2.4 FORMULATION AND RELEASE OF ISIS 107248 CLINICAL PRODUCT FOR HUMAN
STUDIES

ATL will bear sole responsibility for the formulation, fill, finish and
release of ISIS 107248 Clinical Product for use in human studies pursuant
to the Collaboration and License Agreement. ATL will use commercially
reasonable efforts to promptly establish,


2
{Page}

by itself or through a Third Party manufacturer, the manufacturing
process for formulating, filling, finishing, and releasing ISIS 107248
Clinical Product.


ARTICLE 3

ORDERS AND LIMITATION OF SUPPLY

3.1 PRODUCTION AND DELIVERY PLANS AND ORDERS

(a) With the exception of 2001, not later than July 1 of each year in
which this Agreement is in effect, up to and including July 1, 2005,
ATL will provide ISIS with a written API order estimate indicating
the amount of API ATL will require during the subsequent Calendar
Year, which estimate will indicate the quantity and identity of each
Collaboration Compound for which API is requested.
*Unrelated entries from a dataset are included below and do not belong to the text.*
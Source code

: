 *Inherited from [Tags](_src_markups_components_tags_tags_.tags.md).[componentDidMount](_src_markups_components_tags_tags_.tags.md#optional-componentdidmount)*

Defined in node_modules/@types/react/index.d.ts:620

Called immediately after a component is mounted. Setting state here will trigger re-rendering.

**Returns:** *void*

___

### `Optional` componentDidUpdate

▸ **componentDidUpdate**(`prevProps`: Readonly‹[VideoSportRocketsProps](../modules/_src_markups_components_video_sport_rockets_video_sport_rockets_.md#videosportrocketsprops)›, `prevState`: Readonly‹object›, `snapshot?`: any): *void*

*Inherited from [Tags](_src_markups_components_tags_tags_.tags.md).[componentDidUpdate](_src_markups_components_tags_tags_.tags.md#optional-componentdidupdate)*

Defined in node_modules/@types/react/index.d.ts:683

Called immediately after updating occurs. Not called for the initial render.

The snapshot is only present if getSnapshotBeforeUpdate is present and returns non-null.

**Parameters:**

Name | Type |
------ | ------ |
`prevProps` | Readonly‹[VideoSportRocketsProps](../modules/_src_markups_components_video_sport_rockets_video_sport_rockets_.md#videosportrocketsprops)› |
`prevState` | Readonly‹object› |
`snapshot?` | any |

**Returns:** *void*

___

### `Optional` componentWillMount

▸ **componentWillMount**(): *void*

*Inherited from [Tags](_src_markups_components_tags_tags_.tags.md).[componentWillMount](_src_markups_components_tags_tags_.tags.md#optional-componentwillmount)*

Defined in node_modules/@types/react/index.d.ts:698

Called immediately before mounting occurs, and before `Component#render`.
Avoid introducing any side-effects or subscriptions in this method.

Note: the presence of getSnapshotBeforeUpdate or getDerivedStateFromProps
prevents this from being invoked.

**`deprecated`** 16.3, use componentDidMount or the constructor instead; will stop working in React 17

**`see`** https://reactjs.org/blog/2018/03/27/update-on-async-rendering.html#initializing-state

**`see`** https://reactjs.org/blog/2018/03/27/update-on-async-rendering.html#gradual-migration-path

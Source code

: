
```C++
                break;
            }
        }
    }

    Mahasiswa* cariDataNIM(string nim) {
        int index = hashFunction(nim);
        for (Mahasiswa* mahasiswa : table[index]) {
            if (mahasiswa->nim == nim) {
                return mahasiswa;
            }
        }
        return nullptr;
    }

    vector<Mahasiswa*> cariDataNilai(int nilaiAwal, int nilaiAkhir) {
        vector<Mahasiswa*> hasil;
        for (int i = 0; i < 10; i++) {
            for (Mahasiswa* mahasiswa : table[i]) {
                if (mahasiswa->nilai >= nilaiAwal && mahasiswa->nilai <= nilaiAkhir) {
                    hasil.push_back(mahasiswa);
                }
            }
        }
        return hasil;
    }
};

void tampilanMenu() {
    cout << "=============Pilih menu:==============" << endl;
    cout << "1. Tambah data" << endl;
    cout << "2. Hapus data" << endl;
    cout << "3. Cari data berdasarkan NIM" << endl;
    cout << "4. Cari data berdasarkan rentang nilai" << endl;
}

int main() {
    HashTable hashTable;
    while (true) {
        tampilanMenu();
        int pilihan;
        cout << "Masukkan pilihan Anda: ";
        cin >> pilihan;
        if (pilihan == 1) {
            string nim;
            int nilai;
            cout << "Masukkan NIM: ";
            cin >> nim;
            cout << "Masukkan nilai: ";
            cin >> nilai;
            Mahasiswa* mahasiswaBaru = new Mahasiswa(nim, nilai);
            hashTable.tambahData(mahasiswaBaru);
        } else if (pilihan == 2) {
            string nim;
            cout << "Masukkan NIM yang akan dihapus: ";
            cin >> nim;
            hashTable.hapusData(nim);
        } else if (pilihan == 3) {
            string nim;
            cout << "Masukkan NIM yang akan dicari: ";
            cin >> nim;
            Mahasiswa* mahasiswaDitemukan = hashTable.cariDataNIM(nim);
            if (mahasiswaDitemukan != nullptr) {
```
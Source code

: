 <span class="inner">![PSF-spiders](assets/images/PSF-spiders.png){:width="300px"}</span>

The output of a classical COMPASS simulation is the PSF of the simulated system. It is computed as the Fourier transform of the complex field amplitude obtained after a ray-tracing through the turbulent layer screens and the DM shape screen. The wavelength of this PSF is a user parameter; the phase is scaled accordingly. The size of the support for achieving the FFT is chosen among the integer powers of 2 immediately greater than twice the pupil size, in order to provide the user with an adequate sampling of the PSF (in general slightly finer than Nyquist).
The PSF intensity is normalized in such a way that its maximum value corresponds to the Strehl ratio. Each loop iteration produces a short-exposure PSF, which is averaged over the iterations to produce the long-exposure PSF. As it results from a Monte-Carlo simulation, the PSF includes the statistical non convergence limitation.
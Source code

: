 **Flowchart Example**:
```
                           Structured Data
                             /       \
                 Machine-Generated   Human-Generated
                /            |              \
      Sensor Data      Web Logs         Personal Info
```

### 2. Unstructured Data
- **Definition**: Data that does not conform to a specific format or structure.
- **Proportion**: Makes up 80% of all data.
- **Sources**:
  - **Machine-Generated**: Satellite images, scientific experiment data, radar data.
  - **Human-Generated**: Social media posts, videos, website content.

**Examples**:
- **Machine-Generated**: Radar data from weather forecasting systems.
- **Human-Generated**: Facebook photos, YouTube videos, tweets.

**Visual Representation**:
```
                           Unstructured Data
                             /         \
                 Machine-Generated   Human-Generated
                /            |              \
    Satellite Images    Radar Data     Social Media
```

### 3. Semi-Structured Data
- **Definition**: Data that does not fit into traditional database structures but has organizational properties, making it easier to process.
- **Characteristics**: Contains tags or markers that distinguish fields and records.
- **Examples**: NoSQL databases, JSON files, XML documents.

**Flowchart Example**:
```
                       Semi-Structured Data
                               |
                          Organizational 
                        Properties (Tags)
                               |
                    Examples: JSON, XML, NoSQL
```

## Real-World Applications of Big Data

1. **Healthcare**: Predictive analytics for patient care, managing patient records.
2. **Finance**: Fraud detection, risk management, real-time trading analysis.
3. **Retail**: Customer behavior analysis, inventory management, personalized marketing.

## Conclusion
ISIS has agreed,
pursuant to the Collaboration and License Agreement, to supply API
for up to [***] different Collaboration Compounds in active
development by ATL each year from 2002-2006. The total quantity of
such API to be supplied by ISIS in any Calendar Year during the term
of this Agreement will not exceed [***], and the minimum order of
API for each Collaboration Compound must be at least [***] kg. Each
estimate and order submitted by ATL will indicate which
Collaboration Compound API(s) is/are being ordered and the quantity
of each such API ordered.

(b) At the time ATL provides each API order estimate for Calendar Years
2003 through 2006, ATL representatives will meet with ISIS
representatives to discuss and agree upon a production and delivery
plan for the next Calendar Year (the "Production and Delivery
Plan"). Each year's agreed-upon Production and Delivery Plan will
specify the quantity and identity of each Collaboration Compound for
which ISIS will supply API to ATL during the subsequent Calendar
Year, taking into account all relevant factors including, without
limitation, ISIS' obligations to other parties. Each such
Production and Delivery Plan will be deemed a firm purchase order of
ATL for the quantity of API for each Collaboration Compound
specified therein, and a firm commitment of ISIS to Manufacture and
supply such quantities of API to ATL. Each lot of API Manufactured
and supplied to ATL by ISIS after the Effective Date and during the
term of this Agreement will be for use in IND-enabling studies and
human clinical studies.

(c) [***]

(d) The Production and Delivery Plan for Calendar Year 2002 is attached as
Exhibit 3.1 hereto and is considered ATL's firm purchase order of API for
Calendar Year 2002.

(e) The Production and Delivery Plan will further specify one or more
dates upon which Delivery of the API to be supplied by ISIS will
occur during the relevant Calendar Year. ISIS will use commercially
reasonable efforts to Deliver the API to ATL according to the
agreed-upon Delivery schedule set forth in the Production and
Delivery Plan. The Production and Delivery Plan will provide for
Delivery of API promptly after completion


3
{Page}

of Manufacture and release. The date on which the parties agree upon a
Production and Delivery Plan for the following Calendar Year will be
referred to herein as the "API Order Date."

(f) ISIS will perform a mutually agreed upon stability program for API
Manufactured by ISIS at ATL's expense. ISIS will invoice ATL for such
activities and for materials and expenses incurred in accordance
therewith, as further described in Article 7.